TASK BRIEF: From the entries below, output the line with "Chevret and prof." and each following line up to and including the line with "of Torino (Italy).", exactly as written.

GIVEN DATA:
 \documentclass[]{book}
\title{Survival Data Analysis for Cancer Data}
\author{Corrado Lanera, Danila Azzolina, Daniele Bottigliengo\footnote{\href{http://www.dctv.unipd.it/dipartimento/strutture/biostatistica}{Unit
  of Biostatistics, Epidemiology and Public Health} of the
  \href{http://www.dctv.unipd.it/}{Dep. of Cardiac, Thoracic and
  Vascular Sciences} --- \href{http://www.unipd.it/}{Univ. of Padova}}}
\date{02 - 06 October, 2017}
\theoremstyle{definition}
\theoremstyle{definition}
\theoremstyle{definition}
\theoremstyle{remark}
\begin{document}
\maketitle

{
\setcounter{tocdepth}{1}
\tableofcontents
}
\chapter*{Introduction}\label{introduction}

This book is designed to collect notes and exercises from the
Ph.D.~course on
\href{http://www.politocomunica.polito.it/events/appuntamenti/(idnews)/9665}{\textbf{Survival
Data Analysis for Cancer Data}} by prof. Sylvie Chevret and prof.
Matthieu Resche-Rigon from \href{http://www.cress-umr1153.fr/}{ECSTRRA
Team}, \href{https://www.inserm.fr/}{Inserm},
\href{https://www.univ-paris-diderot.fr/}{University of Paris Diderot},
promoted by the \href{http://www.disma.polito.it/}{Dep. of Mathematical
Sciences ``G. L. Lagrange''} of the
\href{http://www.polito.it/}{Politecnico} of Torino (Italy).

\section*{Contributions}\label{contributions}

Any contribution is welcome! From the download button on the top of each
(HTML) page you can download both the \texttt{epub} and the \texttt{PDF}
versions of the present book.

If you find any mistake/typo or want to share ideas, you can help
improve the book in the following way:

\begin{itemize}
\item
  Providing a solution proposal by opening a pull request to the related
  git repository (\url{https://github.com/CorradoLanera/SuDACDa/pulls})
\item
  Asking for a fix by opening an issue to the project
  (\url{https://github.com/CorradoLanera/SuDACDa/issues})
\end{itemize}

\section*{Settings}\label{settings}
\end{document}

* * *

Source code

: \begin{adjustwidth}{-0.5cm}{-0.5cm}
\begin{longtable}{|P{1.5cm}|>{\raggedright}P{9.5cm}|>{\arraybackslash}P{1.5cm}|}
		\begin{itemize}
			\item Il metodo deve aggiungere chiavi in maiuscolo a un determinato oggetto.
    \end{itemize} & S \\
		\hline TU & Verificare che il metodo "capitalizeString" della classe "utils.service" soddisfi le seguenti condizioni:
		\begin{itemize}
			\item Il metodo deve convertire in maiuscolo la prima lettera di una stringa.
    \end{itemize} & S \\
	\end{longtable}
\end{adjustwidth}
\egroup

EXERCISE OUTPUT:
Data Analysis for Cancer Data}} by prof. Sylvie Chevret and prof.
Matthieu Resche-Rigon from \href{http://www.cress-umr1153.fr/}{ECSTRRA
Team}, \href{https://www.inserm.fr/}{Inserm},
\href{https://www.univ-paris-diderot.fr/}{University of Paris Diderot},
promoted by the \href{http://www.disma.polito.it/}{Dep. of Mathematical
Sciences ``G. L. Lagrange''} of the
\href{http://www.polito.it/}{Politecnico} of Torino (Italy).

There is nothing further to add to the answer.